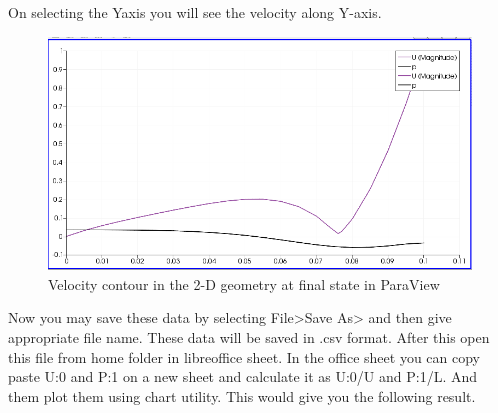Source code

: \documentclass[a4paper,12pt]{report}
\begin{document}
\flushleft On selecting the Yaxis you will see the velocity along Y-axis.

\begin{figure}[ht]  
\begin{center}  
\includegraphics[scale=0.24]{yaxisvel.png}
\caption{Velocity contour in the 2-D geometry at final state in ParaView}
\label{yaxisvel}
\end{center}  
\end{figure}

\flushleft Now you may save these data by selecting File>Save As> and then give appropriate file name. These data will be saved in .csv format. After this open this file from home folder in libreoffice sheet. In the office sheet you can copy paste U:0 and P:1 on a new sheet and calculate it as U:0/U and P:1/L. And them plot them using chart utility. This would give you the following result.
\end{document}
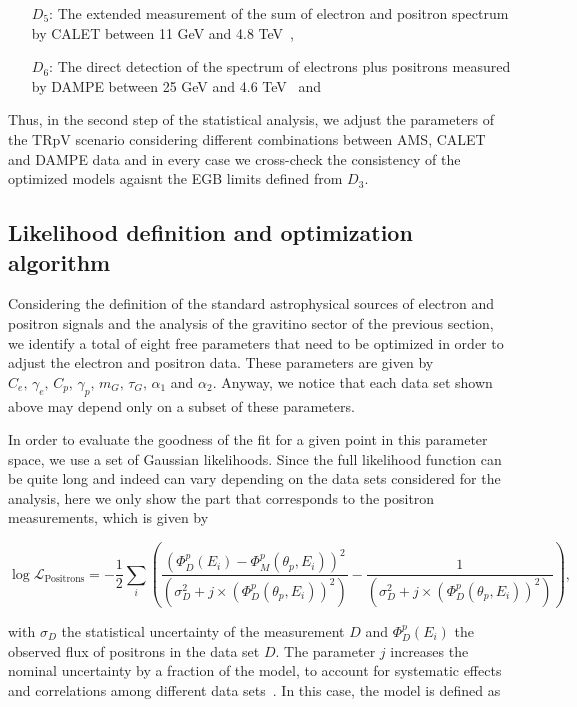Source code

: \documentclass[a4paper,11pt]{article}
\begin{document}
\begin{itemize}
\item[$D_5$:] The extended measurement of the sum of electron and positron spectrum by CALET between 11 GeV and 4.8 TeV~\cite{Adriani:2018ktz},
\item[$D_6$:] The direct detection of the spectrum of electrons plus positrons measured by DAMPE between 25 GeV and 4.6 TeV~\cite{Ambrosi:2017wek} and
\end{itemize}
 
Thus, in the second step of the statistical analysis, we adjust the parameters of the TRpV scenario considering different combinations between AMS, CALET and DAMPE data and in every case we cross-check the consistency of the optimized models agaisnt the EGB limits defined from $D_3$. 
 
\subsection*{Likelihood definition and optimization algorithm} 
 
Considering the definition of the standard astrophysical sources of electron and positron signals and the analysis of the gravitino sector of the previous section, we identify a total of eight free parameters that need to be optimized in order to adjust the electron and positron data. These parameters are given by $C_e,\, \gamma_e,\,C_p,\,\gamma_p,\,m_G, \,\tau_G,\,\alpha_1$ and $\alpha_2$. Anyway, we notice that each data set shown above may depend only on a subset of these parameters. 

In order to evaluate the goodness of the fit for a given point in this parameter space, we use a set of Gaussian likelihoods. Since the full likelihood function can be quite long and indeed can vary depending on the data sets considered for the analysis, here we only show the part that corresponds to the positron measurements, which is given by

\begin{equation}
\log  \mathcal{L}_{\text{Positrons}} = -\frac{1}{2} \sum_i{\left( \frac{(\Phi_D^p(E_i) - \Phi_M^p(\theta_p,E_i ))^2}{(\sigma_D^2 + j\times (\Phi_D^{p}(\theta_p,E_i))^2)} - \frac{1}{(\sigma_D^2 + j\times (\Phi_D^{p}(\theta_p,E_i))^2)}  \right) },
\end{equation}

\noindent with $\sigma_D$ the statistical uncertainty of the measurement $D$ and $\Phi_D^p(E_i)$ the observed flux of positrons in the data set $D$. The parameter $j$ increases the nominal uncertainty by a fraction of the model, to account for systematic effects and correlations among different data sets~\cite{hogg2010data}. In this case, the model is defined as
\end{document}
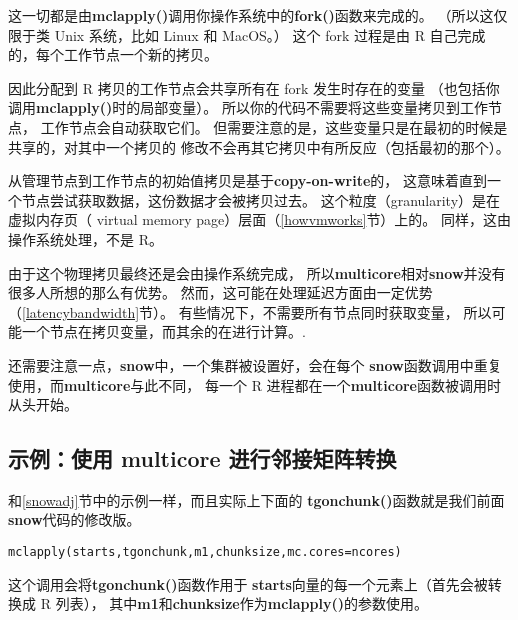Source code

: 这一切都是由{\bf mclapply()}调用你操作系统中的{\bf fork()}函数来完成的。
（所以这仅限于类 Unix 系统，比如 Linux 和 MacOS。）
这个 fork 过程是由 R 自己完成的，每个工作节点一个新的拷贝。

因此分配到 R 拷贝的工作节点会共享所有在 fork 发生时存在的变量
（也包括你调用{\bf mclapply()}时的局部变量）。
所以你的代码不需要将这些变量拷贝到工作节点，
工作节点会自动获取它们。
但需要注意的是，这些变量只是在最初的时候是共享的，对其中一个拷贝的
修改不会再其它拷贝中有所反应（包括最初的那个）。

从管理节点到工作节点的初始值拷贝是基于{\bf copy-on-write}的，
这意味着直到一个节点尝试获取数据，这份数据才会被拷贝过去。
这个粒度（granularity）是在虚拟内存页（ virtual memory page）层面（\ref{howvmworks}节）上的。
同样，这由操作系统处理，不是 R。

由于这个物理拷贝最终还是会由操作系统完成，
所以{\bf multicore}相对{\bf snow}并没有很多人所想的那么有优势。
然而，这可能在处理延迟方面由一定优势（\ref{latencybandwidth}节）。
有些情况下，不需要所有节点同时获取变量，
所以可能一个节点在拷贝变量，而其余的在进行计算。.

还需要注意一点，{\bf snow}中，一个集群被设置好，会在每个
{\bf snow}函数调用中重复使用，而{\bf multicore}与此不同，
每一个 R 进程都在一个{\bf multicore}函数被调用时从头开始。

\subsection{示例：使用 multicore 进行邻接矩阵转换}

和\ref{snowadj}节中的示例一样，而且实际上下面的
{\bf tgonchunk()}函数就是我们前面
{\bf snow}代码的修改版。



\begin{lstlisting}
mclapply(starts,tgonchunk,m1,chunksize,mc.cores=ncores)
\end{lstlisting}

这个调用会将{\bf tgonchunk()}函数作用于
{\bf starts}向量的每一个元素上（首先会被转换成 R 列表），
其中{\bf m1}和{\bf chunksize}作为{\bf mclapply()}的参数使用。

**YOUR TASK:** Only the pictures are dropped. Otherwise, write out the listing exactly.

**SOLUTION FOR THIS TASK:**
Source code

: \documentclass[a4paper,12pt]{report}
\begin{document}
\flushleft On selecting the Yaxis you will see the velocity along Y-axis.

\begin{figure}[ht]  
\begin{center}  
\includegraphics[scale=0.24]{yaxisvel.png}
\caption{Velocity contour in the 2-D geometry at final state in ParaView}
\label{yaxisvel}
\end{center}  
\end{figure}

\flushleft Now you may save these data by selecting File>Save As> and then give appropriate file name. These data will be saved in .csv format. After this open this file from home folder in libreoffice sheet. In the office sheet you can copy paste U:0 and P:1 on a new sheet and calculate it as U:0/U and P:1/L. And them plot them using chart utility. This would give you the following result.
\end{document}
Source code

: \documentclass[a4paper,11pt]{article}
\begin{document}
\begin{itemize}
\item[$D_5$:] The extended measurement of the sum of electron and positron spectrum by CALET between 11 GeV and 4.8 TeV~\cite{Adriani:2018ktz},
\item[$D_6$:] The direct detection of the spectrum of electrons plus positrons measured by DAMPE between 25 GeV and 4.6 TeV~\cite{Ambrosi:2017wek} and
\end{itemize}
 
Thus, in the second step of the statistical analysis, we adjust the parameters of the TRpV scenario considering different combinations between AMS, CALET and DAMPE data and in every case we cross-check the consistency of the optimized models agaisnt the EGB limits defined from $D_3$. 
 
\subsection*{Likelihood definition and optimization algorithm} 
 
Considering the definition of the standard astrophysical sources of electron and positron signals and the analysis of the gravitino sector of the previous section, we identify a total of eight free parameters that need to be optimized in order to adjust the electron and positron data. These parameters are given by $C_e,\, \gamma_e,\,C_p,\,\gamma_p,\,m_G, \,\tau_G,\,\alpha_1$ and $\alpha_2$. Anyway, we notice that each data set shown above may depend only on a subset of these parameters. 

In order to evaluate the goodness of the fit for a given point in this parameter space, we use a set of Gaussian likelihoods. Since the full likelihood function can be quite long and indeed can vary depending on the data sets considered for the analysis, here we only show the part that corresponds to the positron measurements, which is given by

\begin{equation}
\log  \mathcal{L}_{\text{Positrons}} = -\frac{1}{2} \sum_i{\left( \frac{(\Phi_D^p(E_i) - \Phi_M^p(\theta_p,E_i ))^2}{(\sigma_D^2 + j\times (\Phi_D^{p}(\theta_p,E_i))^2)} - \frac{1}{(\sigma_D^2 + j\times (\Phi_D^{p}(\theta_p,E_i))^2)}  \right) },
\end{equation}

\noindent with $\sigma_D$ the statistical uncertainty of the measurement $D$ and $\Phi_D^p(E_i)$ the observed flux of positrons in the data set $D$. The parameter $j$ increases the nominal uncertainty by a fraction of the model, to account for systematic effects and correlations among different data sets~\cite{hogg2010data}. In this case, the model is defined as
\end{document}
Source code

: 这一切都是由{\bf mclapply()}调用你操作系统中的{\bf fork()}函数来完成的。
（所以这仅限于类 Unix 系统，比如 Linux 和 MacOS。）
这个 fork 过程是由 R 自己完成的，每个工作节点一个新的拷贝。

因此分配到 R 拷贝的工作节点会共享所有在 fork 发生时存在的变量
（也包括你调用{\bf mclapply()}时的局部变量）。
所以你的代码不需要将这些变量拷贝到工作节点，
工作节点会自动获取它们。
但需要注意的是，这些变量只是在最初的时候是共享的，对其中一个拷贝的
修改不会再其它拷贝中有所反应（包括最初的那个）。

从管理节点到工作节点的初始值拷贝是基于{\bf copy-on-write}的，
这意味着直到一个节点尝试获取数据，这份数据才会被拷贝过去。
这个粒度（granularity）是在虚拟内存页（ virtual memory page）层面（\ref{howvmworks}节）上的。
同样，这由操作系统处理，不是 R。

由于这个物理拷贝最终还是会由操作系统完成，
所以{\bf multicore}相对{\bf snow}并没有很多人所想的那么有优势。
然而，这可能在处理延迟方面由一定优势（\ref{latencybandwidth}节）。
有些情况下，不需要所有节点同时获取变量，
所以可能一个节点在拷贝变量，而其余的在进行计算。.

还需要注意一点，{\bf snow}中，一个集群被设置好，会在每个
{\bf snow}函数调用中重复使用，而{\bf multicore}与此不同，
每一个 R 进程都在一个{\bf multicore}函数被调用时从头开始。

\subsection{示例：使用 multicore 进行邻接矩阵转换}

和\ref{snowadj}节中的示例一样，而且实际上下面的
{\bf tgonchunk()}函数就是我们前面
{\bf snow}代码的修改版。



\begin{lstlisting}
mclapply(starts,tgonchunk,m1,chunksize,mc.cores=ncores)
\end{lstlisting}

这个调用会将{\bf tgonchunk()}函数作用于
{\bf starts}向量的每一个元素上（首先会被转换成 R 列表），
其中{\bf m1}和{\bf chunksize}作为{\bf mclapply()}的参数使用。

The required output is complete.